* [YOUR TASK]: What is the number of lines in the entries that include the word "eventos"? Respond with the number only.

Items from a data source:
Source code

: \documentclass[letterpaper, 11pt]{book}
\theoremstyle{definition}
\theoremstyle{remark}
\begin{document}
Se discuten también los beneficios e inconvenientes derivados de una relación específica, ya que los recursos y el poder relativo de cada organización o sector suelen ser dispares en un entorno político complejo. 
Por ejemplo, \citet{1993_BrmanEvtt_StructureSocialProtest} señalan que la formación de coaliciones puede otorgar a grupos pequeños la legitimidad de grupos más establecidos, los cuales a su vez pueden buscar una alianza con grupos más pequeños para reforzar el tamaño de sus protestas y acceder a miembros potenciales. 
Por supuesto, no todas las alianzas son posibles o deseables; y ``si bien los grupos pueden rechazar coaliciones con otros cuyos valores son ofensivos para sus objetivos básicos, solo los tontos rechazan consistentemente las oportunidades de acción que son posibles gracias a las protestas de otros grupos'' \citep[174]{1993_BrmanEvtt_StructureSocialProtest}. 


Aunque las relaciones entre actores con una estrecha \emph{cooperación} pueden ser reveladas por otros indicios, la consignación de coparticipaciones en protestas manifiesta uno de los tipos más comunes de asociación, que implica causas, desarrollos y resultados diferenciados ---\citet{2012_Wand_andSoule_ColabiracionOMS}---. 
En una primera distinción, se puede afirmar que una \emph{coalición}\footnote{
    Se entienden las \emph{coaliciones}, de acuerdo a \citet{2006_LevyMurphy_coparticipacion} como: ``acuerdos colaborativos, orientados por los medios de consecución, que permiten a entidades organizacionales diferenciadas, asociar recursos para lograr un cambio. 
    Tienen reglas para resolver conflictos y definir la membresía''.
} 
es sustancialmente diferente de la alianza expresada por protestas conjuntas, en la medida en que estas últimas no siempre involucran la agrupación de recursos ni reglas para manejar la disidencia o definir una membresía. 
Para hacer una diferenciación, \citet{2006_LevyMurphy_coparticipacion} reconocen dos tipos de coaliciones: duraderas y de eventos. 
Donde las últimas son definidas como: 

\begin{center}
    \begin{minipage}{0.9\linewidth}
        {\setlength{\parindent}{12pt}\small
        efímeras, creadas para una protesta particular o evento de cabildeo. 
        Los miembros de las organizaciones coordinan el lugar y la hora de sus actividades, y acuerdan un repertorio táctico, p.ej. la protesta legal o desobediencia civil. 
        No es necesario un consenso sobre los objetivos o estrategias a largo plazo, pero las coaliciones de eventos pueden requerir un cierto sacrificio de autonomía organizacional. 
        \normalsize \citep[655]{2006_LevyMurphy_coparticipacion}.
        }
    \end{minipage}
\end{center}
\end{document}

* [OUTPUT OF THE TASK]: 2